James noted that all publicly traded companies have a CPA, and most of the financial measures are integrated into daily hospital operations. Apparently these systems represent an opportunity to support quality measurement.

Question: Please comment on pay for choice, to get consumers to pick high quality doctors.

James: How do tell which providers are high quality? Attribution of outcomes is the problem. Thus, you have an initial technical problem to solve before you can incentivize patients.

Sackville: In the UK, nothing incentivizes doctors to talk to their patients about prevention. Parents are losing control of what kids eat, and there’s a growing obesity problem. Is something going to be done to bring sticks and carrots to this area? We need to get tougher on patients, too. [Emily: Growing obesity problem (my unintended pun, but is there a better word?). Carrots (Sackville’s). Sorry…]
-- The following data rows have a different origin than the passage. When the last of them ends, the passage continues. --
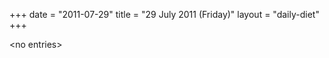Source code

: +++
date = "2011-07-29"
title = "29 July 2011 (Friday)"
layout = "daily-diet"
+++


\<no entries\>

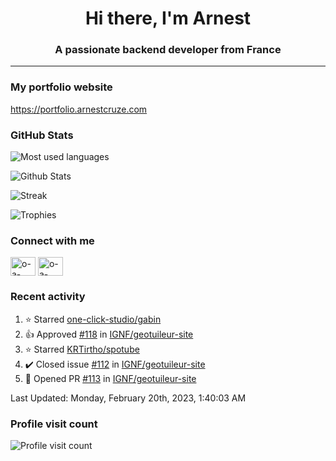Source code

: <h1 align="center">Hi there, I'm Arnest</h1>
<h3 align="center">A passionate backend developer from France</h3>

---

### My portfolio website

https://portfolio.arnestcruze.com

### GitHub Stats

![Most used languages](https://github-readme-stats.vercel.app/api/top-langs/?username=ocruze&langs_count=10&layout=compact&hide=tsql)

![Github Stats](https://github-readme-stats.vercel.app/api?username=ocruze&count_private=true&show_icons=true&title_color=fff&text_color=fff&bg_color=30,36d1dc,904e95)

![Streak](https://github-readme-streak-stats.herokuapp.com/?user=ocruze&)

![Trophies](https://github-profile-trophy.vercel.app/?username=ocruze)

### Connect with me

<p align="left">
  <a href="mailto:o.cruze@live.com" target="blank"><img align="center" src="https://upload.wikimedia.org/wikipedia/commons/d/df/Microsoft_Office_Outlook_%282018%E2%80%93present%29.svg" alt="o-a-cruze" height="30" width="40" /></a>
  <a href="https://linkedin.com/in/o-a-cruze" target="blank"><img align="center" src="https://raw.githubusercontent.com/rahuldkjain/github-profile-readme-generator/master/src/images/icons/Social/linked-in-alt.svg" alt="o-a-cruze" height="30" width="40" /></a>
</p>

### Recent activity

<!--RECENT_ACTIVITY:start-->
1. ⭐ Starred [one-click-studio/gabin](https://github.com/one-click-studio/gabin)
2. 👍 Approved [#118](https://github.com/IGNF/geotuileur-site/pull/118#pullrequestreview-1251961754) in [IGNF/geotuileur-site](https://github.com/IGNF/geotuileur-site)
3. ⭐ Starred [KRTirtho/spotube](https://github.com/KRTirtho/spotube)
4. ✔️ Closed issue [#112](https://github.com/IGNF/geotuileur-site/issues/112) in [IGNF/geotuileur-site](https://github.com/IGNF/geotuileur-site)
5. 💪 Opened PR [#113](https://github.com/IGNF/geotuileur-site/pull/113) in [IGNF/geotuileur-site](https://github.com/IGNF/geotuileur-site)
<!--RECENT_ACTIVITY:end-->

<!--RECENT_ACTIVITY:last_update-->
Last Updated: Monday, February 20th, 2023, 1:40:03 AM
<!--RECENT_ACTIVITY:last_update_end-->

### Profile visit count

![Profile visit count](https://profile-counter.glitch.me/ocruze/count.svg)
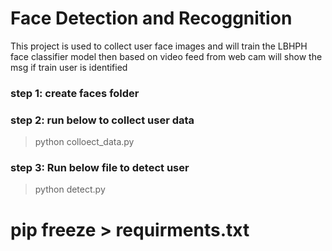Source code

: # Face Detection and Recoggnition
This project is used to collect user face images 
and will train the LBHPH face classifier model
then based on video feed from web cam will show the 
msg if train user is identified 


### step 1: create faces folder
### step 2: run below to collect user data
> python colloect_data.py

### step 3: Run below file to detect user
> python detect.py

# pip freeze > requirments.txt
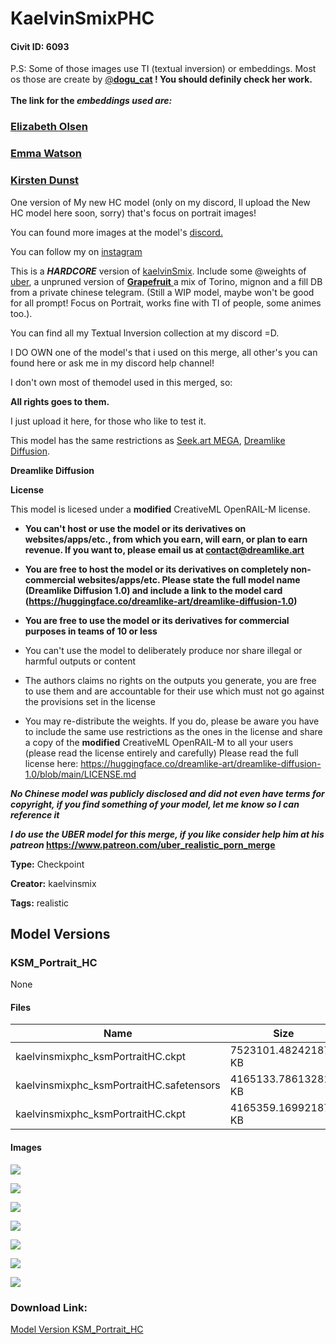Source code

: # KaelvinSmixPHC

#### Civit ID: 6093

<p>P.S: Some of those images use TI (textual inversion) or embeddings. Most os those are create by <a target="_blank" rel="ugc" href="https://civitai.com/user/dogu_cat">@<strong>dogu_cat</strong></a><strong> ! You should definily check her work.</strong><br /><br /><strong>The link for the <em>embeddings used are:</em></strong></p><h3><a target="_blank" rel="ugc" href="https://civitai.com/models/5992/elizabeth-olsen-embedding"><strong>Elizabeth Olsen</strong></a></h3><h3><a target="_blank" rel="ugc" href="https://civitai.com/models/4944/emma-watson"><strong>Emma Watson</strong></a></h3><h3><a target="_blank" rel="ugc" href="https://civitai.com/models/5538/kirsten-dunst"><strong>Kirsten Dunst</strong></a></h3><p>One version of My new HC model (only on my discord, ll upload the New HC model here soon, sorry) that's focus on portrait images!</p><p>You can found more images at the model's <a target="_blank" rel="ugc" href="https://discord.gg/76EeC7braC">discord</a><a target="_blank" rel="ugc" href="https://discord.gg/AGEeTwNA">.</a></p><p>You can follow my on <a target="_blank" rel="ugc" href="https://www.instagram.com/kaelvinsmix/">instagram</a></p><p>This is a <strong><em>HARDCORE</em></strong> version of <a target="_blank" rel="ugc" href="https://civitai.com/models/1956">kaelvinSmix</a>. Include some @weights of <a target="_blank" rel="ugc" href="https://civitai.com/models/2661/uber-realistic-porn-merge-urpm">uber</a>, a unpruned version of <a target="_blank" rel="ugc" href="https://civitai.com/models/2583/grapefruit-hentai-model"><strong>Grapefruit</strong> </a>a mix of Torino, mignon and a fill DB from a private chinese telegram. (Still a WIP model, maybe won't be good for all prompt! Focus on Portrait, works fine with TI of people, some animes too.).</p><p>You can find all my Textual Inversion collection at my discord =D.</p><p>I DO OWN one of the model's that i used on this merge, all other's you can found here or ask me in my discord help channel!</p><p>I don't own most of themodel used in this merged, so:</p><p><strong>All rights goes to them.</strong></p><p>I just upload it here, for those who like to test it.</p><p>This model has the same restrictions as <a target="_blank" rel="ugc" href="http://Seek.art">Seek.art</a><a target="_blank" rel="ugc" href="https://civitai.com/models/1315/seekart-mega"> MEGA</a>, <a target="_blank" rel="ugc" href="https://civitai.com/models/1274/dreamlike-diffusion-10">Dreamlike Diffusion</a>.</p><p></p><p><strong>Dreamlike Diffusion</strong></p><p><strong>License</strong></p><p>This model is licesed under a <strong>modified</strong> CreativeML OpenRAIL-M license.</p><ul><li><p><strong>You can't host or use the model or its derivatives on websites/apps/etc., from which you earn, will earn, or plan to earn revenue. If you want to, please email us at </strong><a target="_blank" rel="ugc" href="mailto:contact@dreamlike.art"><strong>contact@dreamlike.art</strong></a></p></li><li><p><strong>You are free to host the model or its derivatives on completely non-commercial websites/apps/etc. Please state the full model name (Dreamlike Diffusion 1.0) and include a link to the model card (</strong><a target="_blank" rel="ugc" href="https://huggingface.co/dreamlike-art/dreamlike-diffusion-1.0"><strong>https://huggingface.co/dreamlike-art/dreamlike-diffusion-1.0</strong></a><strong>)</strong></p></li><li><p><strong>You are free to use the model or its derivatives for commercial purposes in teams of 10 or less</strong></p></li><li><p>You can't use the model to deliberately produce nor share illegal or harmful outputs or content</p></li><li><p>The authors claims no rights on the outputs you generate, you are free to use them and are accountable for their use which must not go against the provisions set in the license</p></li><li><p>You may re-distribute the weights. If you do, please be aware you have to include the same use restrictions as the ones in the license and share a copy of the <strong>modified</strong> CreativeML OpenRAIL-M to all your users (please read the license entirely and carefully) Please read the full license here: <a target="_blank" rel="ugc" href="https://huggingface.co/dreamlike-art/dreamlike-diffusion-1.0/blob/main/LICENSE.md">https://huggingface.co/dreamlike-art/dreamlike-diffusion-1.0/blob/main/LICENSE.md</a></p><p></p></li></ul><p><strong><em>No Chinese model was publicly disclosed and did not even have terms for copyright, if you find something of your model, let me know so I can reference it</em></strong></p><p></p><p><strong><em>I do use the UBER model for this merge, if you like consider help him at his patreon </em></strong><a target="_blank" rel="ugc" href="https://www.patreon.com/uber_realistic_porn_merge"><strong>https://www.patreon.com/uber_realistic_porn_merge</strong></a></p>

**Type:** Checkpoint

**Creator:** kaelvinsmix

**Tags:** realistic

## Model Versions

### KSM_Portrait_HC

None

#### Files

| Name | Size | Type | Format | Download Url | AutoV1 | AutoV2 | SHA256 | CRC32 | BLAKE3 |
| --- | --- | --- | --- | --- | --- | --- | --- | --- | --- |
| kaelvinsmixphc_ksmPortraitHC.ckpt | 7523101.482421875 KB | Model | PickleTensor | https://civitai.com/api/download/models/7126?type=Model&format=PickleTensor&size=full&fp=fp16 | C74DA6D6 | D099BA0C08 | D099BA0C0862AE37BAD448A464E380FCBD02F762E2FB67BFB9560B1C1F7E5D60 | E427FDB9 | 612BFA560F8D8E03C8717A485E3D14E5EF635CD0C68018D050CCED1DE8EA4C82 |
| kaelvinsmixphc_ksmPortraitHC.safetensors | 4165133.786132812 KB | Pruned Model | SafeTensor | https://civitai.com/api/download/models/7126 | B12F99F9 | 7C83CCCEB5 | 7C83CCCEB52E2513CC45595ECA800793B775999676D11B6923CBF058C106F594 | 37D90942 | E351896B335C87A4008ED7E0034C9E98F4BB981E4C3FFDF97375FF348F9A36CD |
| kaelvinsmixphc_ksmPortraitHC.ckpt | 4165359.169921875 KB | Pruned Model | PickleTensor | https://civitai.com/api/download/models/7126?type=Pruned%20Model&format=PickleTensor&size=pruned&fp=fp16 | E83DA075 | D3FDA09AC2 | D3FDA09AC20CACFE2F087F76BC164B55F2113373A3696538AA455C36948E7C12 | 522F453D | E65B7FBCFF714C3FA22DE4AAA4AEC63F7B76C65D2BDDCF1FD2582341ADF9BC0F |

#### Images

<p><img src="https://image.civitai.com/xG1nkqKTMzGDvpLrqFT7WA/dce866fc-5e57-4e22-e7a5-bc92fdd10100/width=450/65586.jpeg" /></p>

<p><img src="https://image.civitai.com/xG1nkqKTMzGDvpLrqFT7WA/960bc9bc-7086-4089-e7da-21a565ed8000/width=450/65585.jpeg" /></p>

<p><img src="https://image.civitai.com/xG1nkqKTMzGDvpLrqFT7WA/0c12f560-dec7-4421-1612-4f1efb3dda00/width=450/65583.jpeg" /></p>

<p><img src="https://image.civitai.com/xG1nkqKTMzGDvpLrqFT7WA/2de9c470-fd03-428c-1e97-f3389b516000/width=450/65582.jpeg" /></p>

<p><img src="https://image.civitai.com/xG1nkqKTMzGDvpLrqFT7WA/40e754e0-b18d-4ee5-a860-ab58b2005800/width=450/65581.jpeg" /></p>

<p><img src="https://image.civitai.com/xG1nkqKTMzGDvpLrqFT7WA/056231fe-428c-469e-12ec-d4bb317a0400/width=450/65579.jpeg" /></p>

<p><img src="https://image.civitai.com/xG1nkqKTMzGDvpLrqFT7WA/cac7b075-0f2e-4f65-6ddc-1e978b10a000/width=450/67133.jpeg" /></p>

### Download Link:

[Model Version KSM_Portrait_HC](https://civitai.com/api/download/models/7126)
Overall, both of these speakers were pretty frank and realistic about the potential for misuse of quality measurement and pay-for-performance systems. I dropped some text at the end about how to model such systems to avoid these problems, because the presentation got a little rushed at the end and what I wrote down wasn’t completely understandable to me when I went to reconstruct it. So let’s leave that good question out there and see if we can get a fuller discussion.